Top of The input

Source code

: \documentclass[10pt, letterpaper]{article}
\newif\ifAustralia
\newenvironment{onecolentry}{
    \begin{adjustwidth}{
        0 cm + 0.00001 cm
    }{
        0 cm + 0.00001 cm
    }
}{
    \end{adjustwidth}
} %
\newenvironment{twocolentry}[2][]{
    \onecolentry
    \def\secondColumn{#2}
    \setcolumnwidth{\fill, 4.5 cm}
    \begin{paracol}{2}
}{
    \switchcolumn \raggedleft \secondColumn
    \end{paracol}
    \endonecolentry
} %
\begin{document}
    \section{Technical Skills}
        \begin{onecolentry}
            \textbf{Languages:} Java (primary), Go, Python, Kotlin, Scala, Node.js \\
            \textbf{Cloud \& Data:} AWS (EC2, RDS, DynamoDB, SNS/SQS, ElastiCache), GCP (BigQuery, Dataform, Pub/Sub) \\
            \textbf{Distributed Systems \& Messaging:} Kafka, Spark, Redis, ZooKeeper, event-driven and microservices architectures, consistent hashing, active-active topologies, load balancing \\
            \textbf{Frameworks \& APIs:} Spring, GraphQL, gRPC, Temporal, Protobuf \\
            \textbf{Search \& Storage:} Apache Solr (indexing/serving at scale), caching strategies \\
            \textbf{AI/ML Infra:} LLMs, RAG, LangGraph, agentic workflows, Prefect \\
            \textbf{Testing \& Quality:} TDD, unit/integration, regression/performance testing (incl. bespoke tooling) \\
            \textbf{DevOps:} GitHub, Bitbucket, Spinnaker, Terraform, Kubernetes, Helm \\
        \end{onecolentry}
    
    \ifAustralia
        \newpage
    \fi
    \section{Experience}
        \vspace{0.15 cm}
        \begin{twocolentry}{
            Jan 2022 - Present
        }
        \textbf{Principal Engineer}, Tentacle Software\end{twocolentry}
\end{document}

Bottom of The input

Brief:
Copy every line of the data above in which the string "adjustwidth" appears.

Expected output:
    \begin{adjustwidth}{
    \end{adjustwidth}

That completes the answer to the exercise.